In quel periodo, sono tornato in Perù e ho fatto un ritiro di otto giorni con un meraviglioso gesuita spagnolo che ho incontrato in Perù in un posto chiamato Ayacucho. Quello fu un fenomenale e rivelatorio ritiro di otto giorni. È quello che mi ha lasciato convinto di voler essere un gesuita, o almeno di voler esplorare la possibilità. Così, quando sono tornato, ho parlato con l'allora direttore delle vocazioni, che era diverso; e sono stato accettato per l'anno seguente. Sono entrato nel noviziato dei gesuiti nel 1998. Sono entrato nell'autunno del 1998 e ho lasciato il seguente maggio 1999, dopo aver fatto il ritiro di trenta giorni a San Beuno.

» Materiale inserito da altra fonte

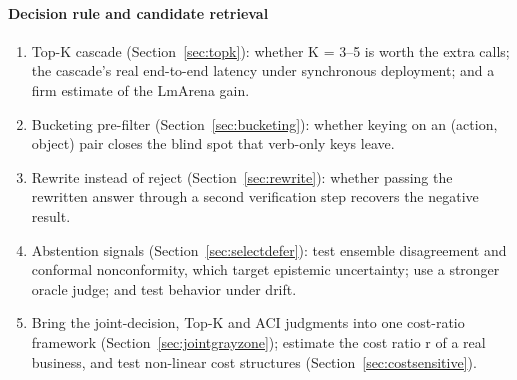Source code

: \documentclass[11pt]{article}
\begin{document}
\paragraph{Decision rule and candidate retrieval}
\begin{enumerate}[leftmargin=*,resume]
  \item Top-K cascade (Section~\ref{sec:topk}): whether K = 3--5 is worth the extra calls; the cascade's real end-to-end latency under synchronous deployment; and a firm estimate of the LmArena gain.
  \item Bucketing pre-filter (Section~\ref{sec:bucketing}): whether keying on an (action, object) pair closes the blind spot that verb-only keys leave.
  \item Rewrite instead of reject (Section~\ref{sec:rewrite}): whether passing the rewritten answer through a second verification step recovers the negative result.
  \item Abstention signals (Section~\ref{sec:selectdefer}): test ensemble disagreement and conformal nonconformity, which target epistemic uncertainty; use a stronger oracle judge; and test behavior under drift.
  \item Bring the joint-decision, Top-K and ACI judgments into one cost-ratio framework (Section~\ref{sec:jointgrayzone}); estimate the cost ratio r of a real business, and test non-linear cost structures (Section~\ref{sec:costsensitive}).
\end{enumerate}
\end{document}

Che cosa hai vissuto nel tuo breve periodo nel noviziato?

È stata un'esperienza molto estenuante di ciò che ora riconoscerei come "discendenza", che naturalmente è esattamente ciò che il noviziato è stato progettato per fare. Non ero preparato psicologicamente per questo. L'ho capito di recente, sono stati alcuni anni meravigliosi, in questi ultimi anni, e una delle grandi cose del libro è che sono tornato in contatto con i gesuiti. Recentemente ho fatto un ritiro di otto giorni a Loyola, in Spagna, e ho riflettuto su quel periodo, e mi sono reso conto che non ero capace di farlo psicologicamente all'epoca, perché il mio ego era ancora troppo fragile. Ora capisco che - e questo, a proposito, è vero per l'amore in generale - per essere in grado di amare devi essere disposto a sacrificare; devi sublimare l'ego e così via. E penso che non ero capace di entrare nei Gesuiti allora. Nemmeno io ero in grado di sposarmi.

Quello che è successo nel noviziato è che ho fatto le solite cose che fanno i novizi, nel senso che ho dovuto imparare il linguaggio dei segni, e poi ho fatto un paio di quelli che sono chiamati Esperimenti; uno di loro era nell'Irlanda del Nord, a Portadown sulla Garvaghy Road, dove c'era molta tensione settaria. Ma il mio ricordo del noviziato non mi è mai sembrato di poter fare qualsiasi cosa: sentivo sempre come se fossi in giro e non sono mai stato bravo in niente, né efficace in nulla. E naturalmente questo è stato immensamente frustrante per me, perché mi ero unito all'eccitazione e alla speranza di essere un gesuita di successo. Ora capisco che quello era il problema: che una persona che pensa di poter essere un buon gesuita sarà un cattivo gesuita. Solo la crocifissione dell'ego può portare a una vera crescita spirituale per adulti - ma l'ho trovato davvero molto difficile. Voglio dire, c'erano cose che mi piacevano del noviziato e provavo un enorme affetto per il mio maestro dei novizi, che era un uomo meraviglioso, ma era estenuante. Al punto che il ritiro di trenta giorni avvenne, stavo già fortemente dubitando che potessi farlo, e penso di affidarmi al ritiro di trenta giorni per dirmelo.

Oh caro.

E quello era tipo: ok, bene, lo saprò. E poi quello che è successo durante i trenta giorni di ritiro è stato piuttosto drammatico. È una questione da record, come ho scritto un articolo su The Tablet nel 2002 : lo hanno chiamato The Retreat che ha cambiato la mia vita - è sul web-E è la storia di passare la maggior parte dei trenta giorni in desolazione. E 'stata una crocifissione. Ma ricordo di aver detto verso la fine al mio maestro dei novizi, che era anche il mio direttore spirituale del ritiro: "Dio, questo è l'inferno assoluto." Ricordo che sorrideva e disse: "Penso che questo sia un meraviglioso ritiro . "E naturalmente guardo indietro e mi rendo conto che lo è stato, perché in effetti ciò ha cambiato la mia vita. Ho lasciato i gesuiti in seguito, ma ho iniziato a scrivere e ho scoperto quale era la mia chiamata, il che ovviamente ha richiesto molto tempo per allenarmi. Ma gli Esercizi mi hanno dato lo spazio in cui permettere a Dio di lavorare a un livello molto profondo per riorientare la mia vita, e penso che non avrei mai potuto farlo se non fosse stato per quello.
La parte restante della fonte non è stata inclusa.